--- Dataset entries ---

○ ○ ○

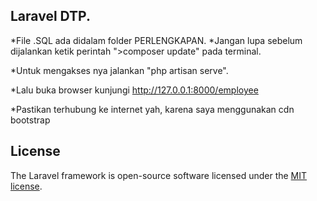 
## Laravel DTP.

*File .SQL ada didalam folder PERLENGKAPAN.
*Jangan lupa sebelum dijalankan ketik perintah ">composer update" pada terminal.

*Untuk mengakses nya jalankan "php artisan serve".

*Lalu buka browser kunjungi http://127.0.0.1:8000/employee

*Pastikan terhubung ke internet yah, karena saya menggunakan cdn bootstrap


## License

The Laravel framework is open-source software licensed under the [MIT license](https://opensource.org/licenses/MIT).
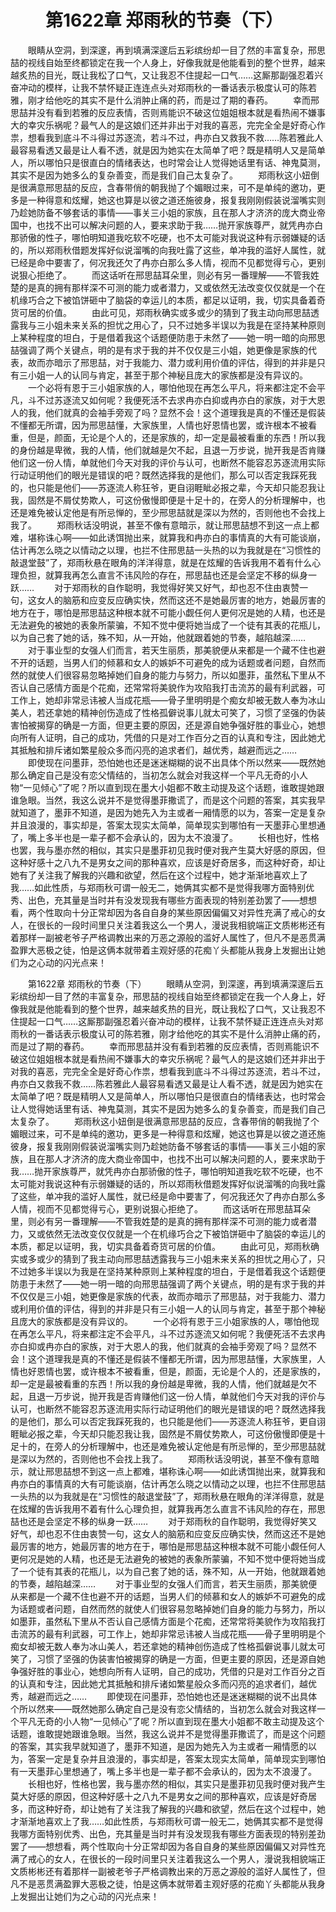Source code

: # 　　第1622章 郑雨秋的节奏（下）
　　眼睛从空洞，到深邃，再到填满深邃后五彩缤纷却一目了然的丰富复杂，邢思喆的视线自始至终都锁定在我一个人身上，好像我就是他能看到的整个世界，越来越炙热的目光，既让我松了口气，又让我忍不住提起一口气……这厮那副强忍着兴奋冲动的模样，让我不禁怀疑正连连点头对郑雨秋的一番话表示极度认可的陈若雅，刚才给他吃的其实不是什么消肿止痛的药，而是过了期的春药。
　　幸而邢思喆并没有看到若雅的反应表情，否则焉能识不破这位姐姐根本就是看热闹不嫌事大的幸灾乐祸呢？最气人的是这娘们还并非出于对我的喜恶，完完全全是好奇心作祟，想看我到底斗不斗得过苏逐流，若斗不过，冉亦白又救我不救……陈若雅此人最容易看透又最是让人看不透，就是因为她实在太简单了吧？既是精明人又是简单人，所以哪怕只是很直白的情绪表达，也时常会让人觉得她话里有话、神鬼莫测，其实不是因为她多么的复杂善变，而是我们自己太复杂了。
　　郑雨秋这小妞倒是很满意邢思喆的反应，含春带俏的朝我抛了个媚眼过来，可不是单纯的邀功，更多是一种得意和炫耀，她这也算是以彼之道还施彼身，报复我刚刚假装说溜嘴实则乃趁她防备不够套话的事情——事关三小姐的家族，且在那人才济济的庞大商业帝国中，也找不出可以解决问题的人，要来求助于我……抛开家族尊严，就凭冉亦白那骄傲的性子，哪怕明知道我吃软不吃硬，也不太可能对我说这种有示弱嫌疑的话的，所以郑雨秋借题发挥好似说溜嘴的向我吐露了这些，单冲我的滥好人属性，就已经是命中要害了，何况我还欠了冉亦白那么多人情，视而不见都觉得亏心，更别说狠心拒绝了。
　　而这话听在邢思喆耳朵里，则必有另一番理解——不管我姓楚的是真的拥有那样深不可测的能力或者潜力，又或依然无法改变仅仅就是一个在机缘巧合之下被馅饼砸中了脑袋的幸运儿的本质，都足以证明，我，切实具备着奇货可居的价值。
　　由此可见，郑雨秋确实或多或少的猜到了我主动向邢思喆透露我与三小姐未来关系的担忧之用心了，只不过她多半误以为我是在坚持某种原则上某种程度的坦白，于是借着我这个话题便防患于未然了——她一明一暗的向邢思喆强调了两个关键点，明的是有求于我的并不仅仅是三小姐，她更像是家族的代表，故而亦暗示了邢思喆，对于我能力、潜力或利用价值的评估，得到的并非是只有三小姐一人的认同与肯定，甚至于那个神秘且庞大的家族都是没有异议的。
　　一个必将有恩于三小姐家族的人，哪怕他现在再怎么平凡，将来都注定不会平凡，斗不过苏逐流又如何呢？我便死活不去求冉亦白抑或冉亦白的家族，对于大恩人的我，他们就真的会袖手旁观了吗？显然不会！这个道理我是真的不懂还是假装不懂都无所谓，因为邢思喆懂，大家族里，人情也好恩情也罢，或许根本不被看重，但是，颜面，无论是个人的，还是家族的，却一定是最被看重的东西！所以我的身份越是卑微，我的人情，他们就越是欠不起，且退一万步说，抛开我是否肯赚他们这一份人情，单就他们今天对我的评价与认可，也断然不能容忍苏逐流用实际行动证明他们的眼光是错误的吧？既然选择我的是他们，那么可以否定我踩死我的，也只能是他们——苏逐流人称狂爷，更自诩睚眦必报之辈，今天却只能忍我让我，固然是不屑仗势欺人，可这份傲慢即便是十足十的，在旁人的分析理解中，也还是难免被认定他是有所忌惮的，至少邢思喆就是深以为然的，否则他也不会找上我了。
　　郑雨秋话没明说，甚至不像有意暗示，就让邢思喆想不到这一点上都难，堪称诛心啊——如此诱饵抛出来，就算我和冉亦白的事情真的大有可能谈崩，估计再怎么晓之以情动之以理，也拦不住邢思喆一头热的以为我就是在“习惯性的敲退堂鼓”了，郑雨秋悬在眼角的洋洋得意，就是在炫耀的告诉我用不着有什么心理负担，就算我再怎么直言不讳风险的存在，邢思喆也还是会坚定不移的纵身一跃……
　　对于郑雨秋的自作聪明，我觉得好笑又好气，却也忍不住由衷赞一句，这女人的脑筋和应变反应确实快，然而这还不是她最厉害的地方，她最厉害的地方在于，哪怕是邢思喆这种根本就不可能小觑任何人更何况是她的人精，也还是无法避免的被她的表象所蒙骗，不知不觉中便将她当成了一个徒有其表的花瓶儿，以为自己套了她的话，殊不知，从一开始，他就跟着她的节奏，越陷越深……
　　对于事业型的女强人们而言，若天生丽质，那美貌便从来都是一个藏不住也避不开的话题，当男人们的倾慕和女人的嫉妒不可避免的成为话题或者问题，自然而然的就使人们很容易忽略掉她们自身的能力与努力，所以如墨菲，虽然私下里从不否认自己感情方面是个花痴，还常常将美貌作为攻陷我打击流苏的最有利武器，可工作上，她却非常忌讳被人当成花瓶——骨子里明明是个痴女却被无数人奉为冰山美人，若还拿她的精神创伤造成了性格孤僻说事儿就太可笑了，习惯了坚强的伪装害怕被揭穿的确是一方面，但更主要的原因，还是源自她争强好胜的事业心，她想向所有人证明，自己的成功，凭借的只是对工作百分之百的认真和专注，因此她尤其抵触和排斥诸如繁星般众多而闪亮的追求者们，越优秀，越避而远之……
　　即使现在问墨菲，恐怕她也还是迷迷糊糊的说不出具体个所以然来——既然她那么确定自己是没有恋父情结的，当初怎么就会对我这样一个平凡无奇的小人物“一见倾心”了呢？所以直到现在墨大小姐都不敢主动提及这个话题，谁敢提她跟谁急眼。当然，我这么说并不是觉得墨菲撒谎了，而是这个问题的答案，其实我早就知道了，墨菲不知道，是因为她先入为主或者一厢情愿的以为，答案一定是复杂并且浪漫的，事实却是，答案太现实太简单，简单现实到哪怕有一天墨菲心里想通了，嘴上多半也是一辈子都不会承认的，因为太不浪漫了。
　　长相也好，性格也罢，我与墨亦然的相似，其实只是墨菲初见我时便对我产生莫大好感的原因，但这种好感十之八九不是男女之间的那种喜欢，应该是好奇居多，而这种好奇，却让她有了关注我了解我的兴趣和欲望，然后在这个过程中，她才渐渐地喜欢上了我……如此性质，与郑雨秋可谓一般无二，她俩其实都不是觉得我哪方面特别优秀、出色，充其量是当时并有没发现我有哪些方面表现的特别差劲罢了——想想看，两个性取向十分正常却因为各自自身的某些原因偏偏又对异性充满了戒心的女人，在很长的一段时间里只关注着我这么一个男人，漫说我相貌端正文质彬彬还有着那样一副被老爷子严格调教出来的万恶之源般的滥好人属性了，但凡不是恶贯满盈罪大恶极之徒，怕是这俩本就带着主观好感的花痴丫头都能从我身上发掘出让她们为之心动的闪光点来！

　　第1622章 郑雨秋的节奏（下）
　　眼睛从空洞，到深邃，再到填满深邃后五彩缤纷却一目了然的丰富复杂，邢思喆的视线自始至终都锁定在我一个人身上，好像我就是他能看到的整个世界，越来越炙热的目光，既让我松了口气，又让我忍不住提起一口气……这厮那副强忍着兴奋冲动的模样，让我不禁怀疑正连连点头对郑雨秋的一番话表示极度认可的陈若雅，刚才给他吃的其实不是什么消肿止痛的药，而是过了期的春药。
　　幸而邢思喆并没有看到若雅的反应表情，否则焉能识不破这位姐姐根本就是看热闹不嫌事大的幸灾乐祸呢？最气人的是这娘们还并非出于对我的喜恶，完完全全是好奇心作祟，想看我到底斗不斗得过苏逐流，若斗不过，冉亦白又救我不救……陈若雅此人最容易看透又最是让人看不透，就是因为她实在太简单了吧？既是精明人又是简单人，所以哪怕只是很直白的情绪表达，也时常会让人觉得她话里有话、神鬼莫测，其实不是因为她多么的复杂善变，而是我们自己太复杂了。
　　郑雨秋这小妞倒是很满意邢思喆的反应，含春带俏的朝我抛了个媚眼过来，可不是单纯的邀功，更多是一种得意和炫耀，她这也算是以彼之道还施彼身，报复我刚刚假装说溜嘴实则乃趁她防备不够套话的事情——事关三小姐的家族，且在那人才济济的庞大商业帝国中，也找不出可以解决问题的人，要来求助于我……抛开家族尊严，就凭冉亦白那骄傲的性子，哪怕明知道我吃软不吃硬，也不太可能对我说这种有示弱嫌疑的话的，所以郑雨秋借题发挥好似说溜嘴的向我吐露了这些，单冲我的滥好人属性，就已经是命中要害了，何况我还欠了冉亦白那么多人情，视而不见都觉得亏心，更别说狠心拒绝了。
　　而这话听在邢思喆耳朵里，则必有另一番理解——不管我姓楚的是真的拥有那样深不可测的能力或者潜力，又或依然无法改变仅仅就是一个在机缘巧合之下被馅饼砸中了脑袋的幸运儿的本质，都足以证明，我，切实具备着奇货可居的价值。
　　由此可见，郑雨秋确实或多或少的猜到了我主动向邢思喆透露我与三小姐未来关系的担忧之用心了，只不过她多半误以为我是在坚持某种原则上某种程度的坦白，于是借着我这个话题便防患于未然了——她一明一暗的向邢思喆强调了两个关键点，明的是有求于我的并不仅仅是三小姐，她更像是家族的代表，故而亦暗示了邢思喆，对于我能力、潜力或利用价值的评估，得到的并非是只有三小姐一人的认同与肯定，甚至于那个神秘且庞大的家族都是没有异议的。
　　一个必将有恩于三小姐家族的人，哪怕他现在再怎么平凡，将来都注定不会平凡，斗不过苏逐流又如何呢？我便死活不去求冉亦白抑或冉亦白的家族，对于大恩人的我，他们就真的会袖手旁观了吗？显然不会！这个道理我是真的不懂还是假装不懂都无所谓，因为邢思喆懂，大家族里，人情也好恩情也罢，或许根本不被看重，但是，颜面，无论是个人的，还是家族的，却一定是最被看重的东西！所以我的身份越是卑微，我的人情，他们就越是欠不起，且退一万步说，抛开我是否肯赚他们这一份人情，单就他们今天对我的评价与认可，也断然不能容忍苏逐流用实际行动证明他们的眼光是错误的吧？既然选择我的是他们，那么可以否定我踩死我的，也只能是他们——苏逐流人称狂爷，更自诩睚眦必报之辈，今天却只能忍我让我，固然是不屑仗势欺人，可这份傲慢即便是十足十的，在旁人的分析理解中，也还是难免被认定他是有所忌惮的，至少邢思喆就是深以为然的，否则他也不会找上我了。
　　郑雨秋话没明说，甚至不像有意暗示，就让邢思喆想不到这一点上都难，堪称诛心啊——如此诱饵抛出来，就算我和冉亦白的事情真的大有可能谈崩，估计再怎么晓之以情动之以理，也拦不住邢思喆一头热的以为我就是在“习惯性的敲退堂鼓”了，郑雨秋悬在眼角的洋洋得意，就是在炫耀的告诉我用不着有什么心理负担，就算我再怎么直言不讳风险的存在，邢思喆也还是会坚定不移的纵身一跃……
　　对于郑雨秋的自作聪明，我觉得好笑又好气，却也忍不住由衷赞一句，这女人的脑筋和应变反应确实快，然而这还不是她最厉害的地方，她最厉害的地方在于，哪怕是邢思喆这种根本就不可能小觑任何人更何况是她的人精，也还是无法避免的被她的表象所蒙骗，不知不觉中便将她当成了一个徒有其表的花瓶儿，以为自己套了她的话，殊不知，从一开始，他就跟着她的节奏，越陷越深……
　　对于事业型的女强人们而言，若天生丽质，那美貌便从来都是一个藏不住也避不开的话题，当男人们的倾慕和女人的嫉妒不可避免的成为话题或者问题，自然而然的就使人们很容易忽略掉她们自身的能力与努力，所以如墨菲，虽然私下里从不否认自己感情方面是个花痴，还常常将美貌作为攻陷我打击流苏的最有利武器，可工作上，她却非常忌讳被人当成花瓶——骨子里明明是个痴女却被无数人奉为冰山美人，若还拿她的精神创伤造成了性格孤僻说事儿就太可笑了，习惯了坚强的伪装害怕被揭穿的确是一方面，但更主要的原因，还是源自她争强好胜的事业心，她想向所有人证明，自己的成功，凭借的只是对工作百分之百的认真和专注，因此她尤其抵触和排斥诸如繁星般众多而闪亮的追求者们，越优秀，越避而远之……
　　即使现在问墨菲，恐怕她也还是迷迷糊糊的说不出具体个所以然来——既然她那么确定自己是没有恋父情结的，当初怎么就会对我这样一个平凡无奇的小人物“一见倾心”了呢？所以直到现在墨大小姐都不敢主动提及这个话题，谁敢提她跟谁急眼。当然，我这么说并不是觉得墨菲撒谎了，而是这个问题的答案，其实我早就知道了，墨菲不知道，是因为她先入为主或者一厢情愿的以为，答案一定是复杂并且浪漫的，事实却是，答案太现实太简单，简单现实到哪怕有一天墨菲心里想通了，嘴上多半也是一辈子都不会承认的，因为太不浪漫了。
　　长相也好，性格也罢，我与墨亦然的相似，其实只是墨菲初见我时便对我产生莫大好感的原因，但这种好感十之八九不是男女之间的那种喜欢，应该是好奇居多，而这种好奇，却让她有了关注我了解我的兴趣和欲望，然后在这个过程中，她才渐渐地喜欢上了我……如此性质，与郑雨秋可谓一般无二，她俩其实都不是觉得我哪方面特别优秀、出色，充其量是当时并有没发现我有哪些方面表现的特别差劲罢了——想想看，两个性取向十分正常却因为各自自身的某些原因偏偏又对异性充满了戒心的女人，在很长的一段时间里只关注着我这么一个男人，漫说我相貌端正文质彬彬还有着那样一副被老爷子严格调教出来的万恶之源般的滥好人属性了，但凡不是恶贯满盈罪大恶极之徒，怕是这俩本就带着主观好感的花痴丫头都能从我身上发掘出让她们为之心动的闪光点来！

○ ○ ○

--- Work to be completed ---
Transcribe the entries above exactly, from their first line through the line with "# 　　第1622章 郑雨秋的节奏（下）", and omit all pictures.

--- Solution to this task ---
## Laravel DTP.

*File .SQL ada didalam folder PERLENGKAPAN.
*Jangan lupa sebelum dijalankan ketik perintah ">composer update" pada terminal.

*Untuk mengakses nya jalankan "php artisan serve".

*Lalu buka browser kunjungi http://127.0.0.1:8000/employee

*Pastikan terhubung ke internet yah, karena saya menggunakan cdn bootstrap


## License

The Laravel framework is open-source software licensed under the [MIT license](https://opensource.org/licenses/MIT).
Source code

: # 　　第1622章 郑雨秋的节奏（下）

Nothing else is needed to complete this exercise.